Le Premier ministre du Kosovo, Albin Kurti, a déclaré que les mesures punitives prises par l'Union européenne sont temporaires et ne sont pas des sanctions. Le chef de l'exécutif a jugé ces mesures punitives injustes, car il a déclaré que le Kosovo et son gouvernement étaient l'État pro-européen et progressiste le plus démocratique. Le Premier ministre du pays a souligné que [...]
Le chef de l'exécutif a jugé ces mesures punitives injustes, car il a déclaré que le Kosovo et son gouvernement étaient l'État pro-européen et progressiste le plus démocratique.
Le Premier ministre du pays a souligné que le Kosovo ferait son travail, mais a ajouté qu'il ne pouvait pas compromettre l'état de droit, ni la constitutionnalité du pays.
Ce ne sont pas des sanctions, mais il est vrai qu'elles sont temporaires mais injustes, car le Kosovo et son gouvernement sont à la fois l'État et l'exécutif pro-européens et progressistes les plus démocratiques. D'autre part, nous avons une confrontation constante avec diverses formes d'agression en Serbie, qui est un État autocratique et pro-russe et qui n'a pas affronté le passé criminel dans l'espace de l'ex-Yougoslavie, où il a causé quatre guerres”, a déclaré le Premier ministre Kurti.

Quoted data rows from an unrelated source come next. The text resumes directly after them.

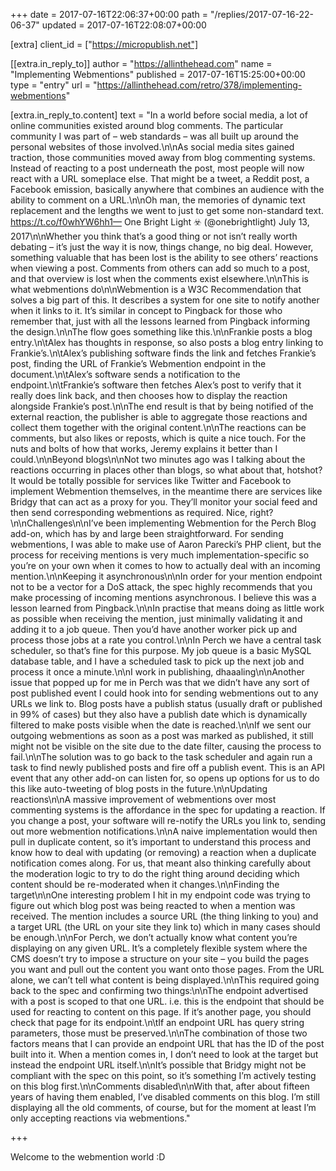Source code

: +++
date = 2017-07-16T22:06:37+00:00
path = "/replies/2017-07-16-22-06-37"
updated = 2017-07-16T22:08:07+00:00

[extra]
client_id = ["https://micropublish.net"]

[[extra.in_reply_to]]
author = "https://allinthehead.com"
name = "Implementing Webmentions"
published = 2017-07-16T15:25:00+00:00
type = "entry"
url = "https://allinthehead.com/retro/378/implementing-webmentions"

[extra.in_reply_to.content]
text = "In a world before social media, a lot of online communities existed around blog comments. The particular community I was part of – web standards – was all built up around the personal websites of those involved.\n\nAs social media sites gained traction, those communities moved away from blog commenting systems. Instead of reacting to a post underneath the post, most people will now react with a URL someplace else. That might be a tweet, a Reddit post, a Facebook emission, basically anywhere that combines an audience with the ability to comment on a URL.\n\nOh man, the memories of dynamic text replacement and the lengths we went to just to get some non-standard text. https://t.co/f0whYW6hh1— One Bright Light ☣️ (@onebrightlight) July 13, 2017\n\nWhether you think that’s a good thing or not isn’t really worth debating – it’s just the way it is now, things change, no big deal. However, something valuable that has been lost is the ability to see others’ reactions when viewing a post. Comments from others can add so much to a post, and that overview is lost when the comments exist elsewhere.\n\nThis is what webmentions do\n\nWebmention is a W3C Recommendation that solves a big part of this. It describes a system for one site to notify another when it links to it. It’s similar in concept to Pingback for those who remember that, just with all the lessons learned from Pingback informing the design.\n\nThe flow goes something like this.\n\nFrankie posts a blog entry.\n\tAlex has thoughts in response, so also posts a blog entry linking to Frankie’s.\n\tAlex’s publishing software finds the link and fetches Frankie’s post, finding the URL of Frankie’s Webmention endpoint in the document.\n\tAlex’s software sends a notification to the endpoint.\n\tFrankie’s software then fetches Alex’s post to verify that it really does link back, and then chooses how to display the reaction alongside Frankie’s post.\n\nThe end result is that by being notified of the external reaction, the publisher is able to aggregate those reactions and collect them together with the original content.\n\nThe reactions can be comments, but also likes or reposts, which is quite a nice touch. For the nuts and bolts of how that works, Jeremy explains it better than I could.\n\nBeyond blogs\n\nNot two minutes ago was I talking about the reactions occurring in places other than blogs, so what about that, hotshot? It would be totally possible for services like Twitter and Facebook to implement Webmention themselves, in the meantime there are services like Bridgy that can act as a proxy for you. They’ll monitor your social feed and then send corresponding webmentions as required. Nice, right?\n\nChallenges\n\nI’ve been implementing Webmention for the Perch Blog add-on, which has by and large been straightforward. For sending webmentions, I was able to make use of Aaron Parecki’s PHP client, but the process for receiving mentions is very much implementation-specific so you’re on your own when it comes to how to actually deal with an incoming mention.\n\nKeeping it asynchronous\n\nIn order for your mention endpoint not to be a vector for a DoS attack, the spec highly recommends that you make processing of incoming mentions asynchronous. I believe this was a lesson learned from Pingback.\n\nIn practise that means doing as little work as possible when receiving the mention, just minimally validating it and adding it to a job queue. Then you’d have another worker pick up and process those jobs at a rate you control.\n\nIn Perch we have a central task scheduler, so that’s fine for this purpose. My job queue is a basic MySQL database table, and I have a scheduled task to pick up the next job and process it once a minute.\n\nI work in publishing, dhaaaling\n\nAnother issue that popped up for me in Perch was that we didn’t have any sort of post published event I could hook into for sending webmentions out to any URLs we link to. Blog posts have a publish status (usually draft or published in 99% of cases) but they also have a publish date which is dynamically filtered to make posts visible when the date is reached.\n\nIf we sent our outgoing webmentions as soon as a post was marked as published, it still might not be visible on the site due to the date filter, causing the process to fail.\n\nThe solution was to go back to the task scheduler and again run a task to find newly published posts and fire off a publish event. This is an API event that any other add-on can listen for, so opens up options for us to do this like auto-tweeting of blog posts in the future.\n\nUpdating reactions\n\nA massive improvement of webmentions over most commenting systems is the affordance in the spec for updating a reaction. If you change a post, your software will re-notify the URLs you link to, sending out more webmention notifications.\n\nA naive implementation would then pull in duplicate content, so it’s important to understand this process and know how to deal with updating (or removing) a reaction when a duplicate notification comes along. For us, that meant also thinking carefully about the moderation logic to try to do the right thing around deciding which content should be re-moderated when it changes.\n\nFinding the target\n\nOne interesting problem I hit in my endpoint code was trying to figure out which blog post was being reacted to when a mention was received. The mention includes a source URL (the thing linking to you) and a target URL (the URL on your site they link to) which in many cases should be enough.\n\nFor Perch, we don’t actually know what content you’re displaying on any given URL. It’s a completely flexible system where the CMS doesn’t try to impose a structure on your site – you build the pages you want and pull out the content you want onto those pages. From the URL alone, we can’t tell what content is being displayed.\n\nThis required going back to the spec and confirming two things:\n\nThe endpoint advertised with a post is scoped to that one URL. i.e. this is the endpoint that should be used for reacting to content on this page. If it’s another page, you should check that page for its endpoint.\n\tIf an endpoint URL has query string parameters, those must be preserved.\n\nThe combination of those two factors means that I can provide an endpoint URL that has the ID of the post built into it. When a mention comes in, I don’t need to look at the target but instead the endpoint URL itself.\n\nIt’s possible that Bridgy might not be compliant with the spec on this point, so it’s something I’m actively testing on this blog first.\n\nComments disabled\n\nWith that, after about fifteen years of having them enabled, I’ve disabled comments on this blog. I’m still displaying all the old comments, of course, but for the moment at least I’m only accepting reactions via webmentions."

+++

Welcome to the webmention world :D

Le premier du gouvernement espère que les mesures punitives de l'UE seront plus courtes dans le temps, car le Kosovo a besoin d'un soutien dans son développement.

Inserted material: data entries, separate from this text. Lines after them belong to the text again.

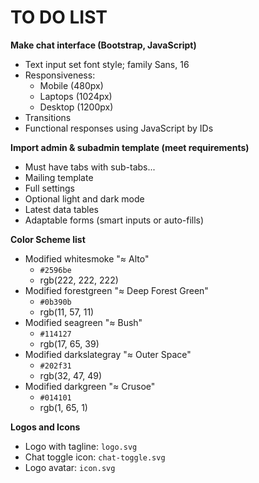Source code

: <!-- Q U E U E   T A S K -->
# TO DO LIST
**Make chat interface (Bootstrap, JavaScript)**
- Text input set font style; family Sans, 16
- Responsiveness: 
  - Mobile (480px)
  - Laptops (1024px)
  - Desktop (1200px)
- Transitions
- Functional responses using JavaScript by IDs

**Import admin & subadmin template (meet requirements)**
- Must have tabs with sub-tabs...
- Mailing template
- Full settings
- Optional light and dark mode
- Latest data tables
- Adaptable forms (smart inputs or auto-fills)

**Color Scheme list**
- Modified whitesmoke "≈ Alto" 
  - `#2596be`
  - rgb(222, 222, 222)
- Modified forestgreen "≈ Deep Forest Green"
  - `#0b390b`
  - rgb(11, 57, 11)
- Modified seagreen "≈ Bush"
  - `#114127`
  - rgb(17, 65, 39)
- Modified darkslategray "≈ Outer Space"
  - `#202f31`
  - rgb(32, 47, 49)
- Modified darkgreen "≈ Crusoe"
  - `#014101`
  - rgb(1, 65, 1)

**Logos and Icons**
- Logo with tagline: `logo.svg`
- Chat toggle icon: `chat-toggle.svg`
- Logo avatar: `icon.svg`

“Quoi que nous fassions notre travail, mais n'oublions pas que nous ne pouvons pas compromettre ni l'État de droit ni la constitutionnalité de notre pays, nous poursuivrons donc la mise en oeuvre de notre programme gouvernemental et nous espérons que ces mesures temporaires seront très courtes afin que le soutien et l'aide européenne puissent être complets parce que le Kosovo est un pays qui a besoin d'aide pour le développer<1>, a déclaré Kurti lors de l'inauguration du nouveau parc, dans le village de Davidocies.
Même aujourd'hui, comme d'autres jours, les partis d'opposition, par l'intermédiaire de leurs fonctionnaires, ont critiqué le Premier ministre Kurti, surtout après sa déclaration, où les mesures de l'UE les appelaient injustes, et ont déclaré que “que nous ne pouvions pas compromettre ni l'État de droit ni la constitutionnalité de notre pays”.
Vlora Citaku, vice-présidente du PDK, déclare que même après le 5e jour où la décision relative aux sanctions contre le Kosovo a été communiquée au Gouvernement, les dirigeants des principaux États continuent de garder le silence.
Le premier ministre, comme toujours généralisé et n'a rien dit. Le président continue de garder le silence” a écrit Citaku.
L'ancien ambassadeur a écrit que de tels moments définissent la trajectoire politique et stratégique d'un État.
Que voulons-nous au Kosovo? Intégré ou expulsé et isolé?
La porte-parole du LDK, Sübel Halimi, a déclaré que le Kosovo fermait d'une porte tous les jours, tandis que le Premier ministre Kurti a déclaré que les mesures punnitim prises par l'Union européenne étaient injustes.
Dans un post Facebook, Halimi a dit que depuis la non-coordination avec les alliés, le Kosovo est allé à l'escalade et aux sanctions.
Le député AAK Pal Lekaj dit que son parti a prédit depuis le début de la situation et donc la prétendue raison pour laquelle ils se sont opposés aux élections.
Lekaj souligne que les mesures punitives de l'UE sont venues après l'entêtement du Premier ministre Kurti.